Amazon.com Review
Nicole Panter, author of Mr. Right on & Other Stories and a teacher at the California Institute for the Arts, has assembled a collection of odd bits and pieces by a group consisting mostly of Los Angeleno writers. This is not your normal collection of urban scene-setting essays. Panter gives us, for example, Bob Flanagan's "Pain Journal." Flanagan, a performance artist and author, died in early 1996 of cystic fibrosis. "Pain Journal" recounts his struggles with pain medication and the collapse of his sexuality. And then there is Jerry Stahl's tale of a teen's sexual escapade with an older woman on an airplane. And Bernard Cooper's remembrance of the first time he spotted a transvestite (at age 8); "I felt as if everything I understood . . . had been squeezed out of me." Not for the faint of heart. But then, neither is Los Angeles.
From Publishers Weekly
A walk on the wild side, these stories about everything from terminally ill S&M performers to seedy Hollywood types and gangland murders vary from well-written narrative to amateurish sensationalism. In one of the best and lighter tales, Allison Ander's wonderful "I Fall Apart on Planes," the narrator recollects her mother's Great Gatsby-esque love affairs and heartaches. Two other strong stories look sensitively at transvestism. Bursting with anger, love, humor and confusion, "Just Another River in Egypt" by Jill St. Jacques conveys how hard it is for a kid to escape a hatefully repressive and cruel father.
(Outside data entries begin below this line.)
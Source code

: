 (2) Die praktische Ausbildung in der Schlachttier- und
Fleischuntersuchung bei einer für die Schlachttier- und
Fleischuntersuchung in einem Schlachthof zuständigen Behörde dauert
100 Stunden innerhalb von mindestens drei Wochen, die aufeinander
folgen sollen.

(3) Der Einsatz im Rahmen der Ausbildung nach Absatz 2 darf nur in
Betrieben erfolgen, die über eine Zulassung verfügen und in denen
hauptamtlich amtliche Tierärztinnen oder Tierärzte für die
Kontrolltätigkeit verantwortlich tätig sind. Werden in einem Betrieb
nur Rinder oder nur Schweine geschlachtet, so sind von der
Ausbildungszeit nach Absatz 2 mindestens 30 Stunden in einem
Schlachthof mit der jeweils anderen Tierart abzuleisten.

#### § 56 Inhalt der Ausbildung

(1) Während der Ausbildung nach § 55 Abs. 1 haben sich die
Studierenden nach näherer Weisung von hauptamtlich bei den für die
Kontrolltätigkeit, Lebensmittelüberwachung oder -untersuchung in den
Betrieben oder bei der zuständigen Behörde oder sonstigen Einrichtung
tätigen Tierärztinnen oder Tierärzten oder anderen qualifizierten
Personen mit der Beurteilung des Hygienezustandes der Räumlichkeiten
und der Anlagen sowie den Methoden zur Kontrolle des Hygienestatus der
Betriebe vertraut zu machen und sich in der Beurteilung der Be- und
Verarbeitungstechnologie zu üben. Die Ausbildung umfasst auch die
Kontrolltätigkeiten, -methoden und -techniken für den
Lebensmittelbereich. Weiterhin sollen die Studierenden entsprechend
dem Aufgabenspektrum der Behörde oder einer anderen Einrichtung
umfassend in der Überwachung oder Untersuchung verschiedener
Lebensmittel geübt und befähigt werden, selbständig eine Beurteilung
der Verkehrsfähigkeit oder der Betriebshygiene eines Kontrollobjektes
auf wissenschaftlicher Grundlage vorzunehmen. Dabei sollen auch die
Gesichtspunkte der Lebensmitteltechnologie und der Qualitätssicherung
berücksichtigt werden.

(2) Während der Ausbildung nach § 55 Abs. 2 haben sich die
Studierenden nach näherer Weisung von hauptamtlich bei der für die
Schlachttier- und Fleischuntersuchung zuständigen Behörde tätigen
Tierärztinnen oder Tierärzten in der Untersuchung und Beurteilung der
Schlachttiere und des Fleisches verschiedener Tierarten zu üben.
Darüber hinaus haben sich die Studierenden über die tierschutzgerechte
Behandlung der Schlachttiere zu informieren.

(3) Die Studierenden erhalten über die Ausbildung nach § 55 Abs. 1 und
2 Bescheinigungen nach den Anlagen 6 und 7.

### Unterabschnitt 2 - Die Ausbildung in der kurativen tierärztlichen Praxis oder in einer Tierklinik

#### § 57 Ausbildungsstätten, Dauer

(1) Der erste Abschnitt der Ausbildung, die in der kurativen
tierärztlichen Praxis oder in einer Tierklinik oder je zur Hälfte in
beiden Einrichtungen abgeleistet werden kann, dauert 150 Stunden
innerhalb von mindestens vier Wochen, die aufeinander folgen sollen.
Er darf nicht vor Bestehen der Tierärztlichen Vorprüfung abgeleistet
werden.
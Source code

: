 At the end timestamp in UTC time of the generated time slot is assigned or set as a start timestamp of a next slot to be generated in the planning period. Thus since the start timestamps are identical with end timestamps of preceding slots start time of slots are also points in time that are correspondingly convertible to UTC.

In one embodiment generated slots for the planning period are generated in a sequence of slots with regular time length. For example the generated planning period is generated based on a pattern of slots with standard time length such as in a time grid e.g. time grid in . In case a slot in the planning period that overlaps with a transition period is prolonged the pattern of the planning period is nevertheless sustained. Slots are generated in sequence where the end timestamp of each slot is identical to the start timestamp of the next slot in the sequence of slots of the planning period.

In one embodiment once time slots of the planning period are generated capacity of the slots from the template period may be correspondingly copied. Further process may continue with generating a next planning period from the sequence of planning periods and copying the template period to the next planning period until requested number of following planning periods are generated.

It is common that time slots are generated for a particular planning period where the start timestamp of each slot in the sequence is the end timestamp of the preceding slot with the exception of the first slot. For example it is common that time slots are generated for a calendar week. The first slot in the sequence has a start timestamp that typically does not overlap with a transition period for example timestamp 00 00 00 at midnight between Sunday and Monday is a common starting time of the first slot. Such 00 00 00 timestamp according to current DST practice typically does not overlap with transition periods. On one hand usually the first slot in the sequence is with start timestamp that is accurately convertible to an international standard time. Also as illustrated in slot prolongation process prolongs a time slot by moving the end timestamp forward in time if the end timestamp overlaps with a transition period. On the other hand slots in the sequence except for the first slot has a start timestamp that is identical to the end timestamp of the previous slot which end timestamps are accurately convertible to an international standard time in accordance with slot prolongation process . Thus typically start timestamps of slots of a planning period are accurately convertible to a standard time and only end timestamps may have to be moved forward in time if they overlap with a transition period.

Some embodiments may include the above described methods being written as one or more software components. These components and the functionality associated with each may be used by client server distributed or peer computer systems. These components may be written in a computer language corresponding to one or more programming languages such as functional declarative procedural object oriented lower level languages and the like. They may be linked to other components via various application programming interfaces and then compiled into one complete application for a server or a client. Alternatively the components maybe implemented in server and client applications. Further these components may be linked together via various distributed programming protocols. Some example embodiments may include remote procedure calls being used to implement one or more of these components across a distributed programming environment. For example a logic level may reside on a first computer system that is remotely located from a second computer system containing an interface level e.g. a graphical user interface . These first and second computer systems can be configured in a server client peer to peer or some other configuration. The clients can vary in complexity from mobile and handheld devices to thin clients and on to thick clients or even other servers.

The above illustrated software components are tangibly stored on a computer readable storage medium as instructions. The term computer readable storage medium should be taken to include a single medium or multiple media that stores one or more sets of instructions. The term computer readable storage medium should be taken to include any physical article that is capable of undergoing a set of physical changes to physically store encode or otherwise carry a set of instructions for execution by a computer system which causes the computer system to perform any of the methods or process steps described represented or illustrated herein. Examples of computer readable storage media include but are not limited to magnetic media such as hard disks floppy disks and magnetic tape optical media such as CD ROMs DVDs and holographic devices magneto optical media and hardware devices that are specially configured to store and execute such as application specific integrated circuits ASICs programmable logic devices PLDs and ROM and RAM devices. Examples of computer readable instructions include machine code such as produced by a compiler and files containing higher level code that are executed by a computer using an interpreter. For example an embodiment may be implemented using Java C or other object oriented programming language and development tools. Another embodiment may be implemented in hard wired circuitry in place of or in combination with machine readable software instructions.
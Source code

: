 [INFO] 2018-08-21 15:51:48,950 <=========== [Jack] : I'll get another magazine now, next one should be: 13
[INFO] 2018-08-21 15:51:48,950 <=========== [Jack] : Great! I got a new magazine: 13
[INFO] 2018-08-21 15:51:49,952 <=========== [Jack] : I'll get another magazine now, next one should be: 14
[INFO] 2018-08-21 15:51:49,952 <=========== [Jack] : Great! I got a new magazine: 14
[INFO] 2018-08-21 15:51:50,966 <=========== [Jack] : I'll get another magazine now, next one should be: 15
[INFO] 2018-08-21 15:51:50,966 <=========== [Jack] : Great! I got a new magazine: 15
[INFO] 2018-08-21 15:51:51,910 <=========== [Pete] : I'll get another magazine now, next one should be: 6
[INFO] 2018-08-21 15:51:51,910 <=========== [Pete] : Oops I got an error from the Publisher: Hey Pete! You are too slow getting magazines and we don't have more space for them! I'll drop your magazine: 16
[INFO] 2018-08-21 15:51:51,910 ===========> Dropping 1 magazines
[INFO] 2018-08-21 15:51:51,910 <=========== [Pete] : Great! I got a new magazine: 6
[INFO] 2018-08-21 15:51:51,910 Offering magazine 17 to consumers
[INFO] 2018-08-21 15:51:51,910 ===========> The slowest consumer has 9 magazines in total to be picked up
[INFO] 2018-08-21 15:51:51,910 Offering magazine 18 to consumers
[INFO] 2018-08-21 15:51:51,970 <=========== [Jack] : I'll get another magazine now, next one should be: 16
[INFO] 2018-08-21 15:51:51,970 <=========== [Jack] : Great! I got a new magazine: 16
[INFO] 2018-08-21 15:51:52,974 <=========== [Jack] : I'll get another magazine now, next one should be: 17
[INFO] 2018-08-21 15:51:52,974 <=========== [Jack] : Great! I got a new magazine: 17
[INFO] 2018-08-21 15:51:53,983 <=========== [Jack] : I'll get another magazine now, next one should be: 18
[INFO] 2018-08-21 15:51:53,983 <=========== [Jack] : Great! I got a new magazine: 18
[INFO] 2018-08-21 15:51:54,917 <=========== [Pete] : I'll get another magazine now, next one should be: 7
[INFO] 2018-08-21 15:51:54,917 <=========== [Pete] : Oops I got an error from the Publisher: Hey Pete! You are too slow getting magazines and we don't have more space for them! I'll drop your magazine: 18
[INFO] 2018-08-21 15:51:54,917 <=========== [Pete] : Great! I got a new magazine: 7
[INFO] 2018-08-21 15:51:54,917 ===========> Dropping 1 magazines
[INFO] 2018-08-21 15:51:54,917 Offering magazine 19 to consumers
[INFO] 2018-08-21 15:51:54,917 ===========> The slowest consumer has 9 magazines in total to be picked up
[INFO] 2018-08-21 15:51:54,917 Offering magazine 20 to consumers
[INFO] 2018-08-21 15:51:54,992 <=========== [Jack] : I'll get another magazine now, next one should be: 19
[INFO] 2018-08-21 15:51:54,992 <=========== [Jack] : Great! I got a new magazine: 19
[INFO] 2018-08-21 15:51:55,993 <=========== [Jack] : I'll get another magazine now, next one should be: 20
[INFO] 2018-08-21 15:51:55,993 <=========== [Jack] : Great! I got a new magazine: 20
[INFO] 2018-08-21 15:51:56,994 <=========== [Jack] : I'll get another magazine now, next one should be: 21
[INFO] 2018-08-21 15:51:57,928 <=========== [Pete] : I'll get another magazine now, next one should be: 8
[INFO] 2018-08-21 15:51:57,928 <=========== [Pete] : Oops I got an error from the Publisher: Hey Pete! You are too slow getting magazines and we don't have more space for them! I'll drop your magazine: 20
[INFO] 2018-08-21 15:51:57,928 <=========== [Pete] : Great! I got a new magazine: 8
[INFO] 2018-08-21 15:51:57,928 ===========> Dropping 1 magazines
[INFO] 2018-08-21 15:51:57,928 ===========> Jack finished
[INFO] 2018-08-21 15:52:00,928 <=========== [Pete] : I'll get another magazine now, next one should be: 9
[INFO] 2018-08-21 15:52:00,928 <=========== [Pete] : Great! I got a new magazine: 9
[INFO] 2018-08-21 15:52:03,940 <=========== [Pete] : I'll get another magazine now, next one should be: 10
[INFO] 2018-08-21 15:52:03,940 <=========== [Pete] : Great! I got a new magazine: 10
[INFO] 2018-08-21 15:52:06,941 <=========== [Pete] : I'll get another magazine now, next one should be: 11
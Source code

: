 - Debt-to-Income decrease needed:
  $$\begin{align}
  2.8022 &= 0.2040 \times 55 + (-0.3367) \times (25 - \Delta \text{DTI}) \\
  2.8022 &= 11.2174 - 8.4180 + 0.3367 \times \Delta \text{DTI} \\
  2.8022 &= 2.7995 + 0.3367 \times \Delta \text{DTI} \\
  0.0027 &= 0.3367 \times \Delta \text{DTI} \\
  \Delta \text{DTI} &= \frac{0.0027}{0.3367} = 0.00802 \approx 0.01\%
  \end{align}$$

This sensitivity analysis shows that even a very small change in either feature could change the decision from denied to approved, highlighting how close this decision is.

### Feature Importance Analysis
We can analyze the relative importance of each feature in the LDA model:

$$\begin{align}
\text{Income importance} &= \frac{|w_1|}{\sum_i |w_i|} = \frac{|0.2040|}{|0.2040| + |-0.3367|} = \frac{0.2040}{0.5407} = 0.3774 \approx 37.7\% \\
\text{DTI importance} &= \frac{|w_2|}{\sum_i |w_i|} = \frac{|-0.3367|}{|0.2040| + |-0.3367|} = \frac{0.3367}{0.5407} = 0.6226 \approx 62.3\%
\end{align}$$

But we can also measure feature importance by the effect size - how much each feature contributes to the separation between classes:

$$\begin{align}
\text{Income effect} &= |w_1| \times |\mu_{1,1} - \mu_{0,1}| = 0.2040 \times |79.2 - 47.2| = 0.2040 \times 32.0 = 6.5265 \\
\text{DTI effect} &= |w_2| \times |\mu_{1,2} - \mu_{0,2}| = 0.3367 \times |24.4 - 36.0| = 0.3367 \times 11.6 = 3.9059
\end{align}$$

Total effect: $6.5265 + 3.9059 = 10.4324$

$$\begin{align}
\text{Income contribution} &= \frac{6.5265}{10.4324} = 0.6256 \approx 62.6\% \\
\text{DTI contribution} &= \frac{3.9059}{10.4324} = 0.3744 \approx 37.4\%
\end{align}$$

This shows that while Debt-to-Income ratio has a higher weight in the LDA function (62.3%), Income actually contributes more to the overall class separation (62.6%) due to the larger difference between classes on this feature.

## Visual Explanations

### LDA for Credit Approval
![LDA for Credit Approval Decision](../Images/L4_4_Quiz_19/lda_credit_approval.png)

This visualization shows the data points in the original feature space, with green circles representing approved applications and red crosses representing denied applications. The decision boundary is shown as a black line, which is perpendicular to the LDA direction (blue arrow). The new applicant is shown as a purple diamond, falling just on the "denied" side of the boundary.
The author finds a gorgeous connection between cross-genders and tornadoes, "Anthropomorphic funnel shapes, hysterical transsexuals of the wind and clouds, they leave grooves in the ground, spit out barns like cornflakes." Bernard Cooper's equally compelling "Burl's" tenderly traces a boy's self-discovery and the literal and figurative trouble he has filling his father's shoes: "I'd try on his wing-tips and clomp around, slipping out of them with every step." Also fine is Jerry Stahl's taut and very funny "The Age of Love," which catapults a 14-year-old into the mile-high club when he loses his virginity with a much older woman on an airplane. Unnatural Disasters has many duds as well, stories that mistake baseness for depth. Jim Kalin's dreadfully boring "First" reminds readers that alternative doesn't necessarily mean interesting. Ivan the protagonist goes to a wedding but spends most of the time wrapped up in dreary self-preoccupation. At the end, he and his indistinguishable friends perform a spit-on-penis ritual in the bathroom. However transgressive this is supposed to be, it is simply a grubby scene that does nothing to remedy the story's lack of invention or credible characters.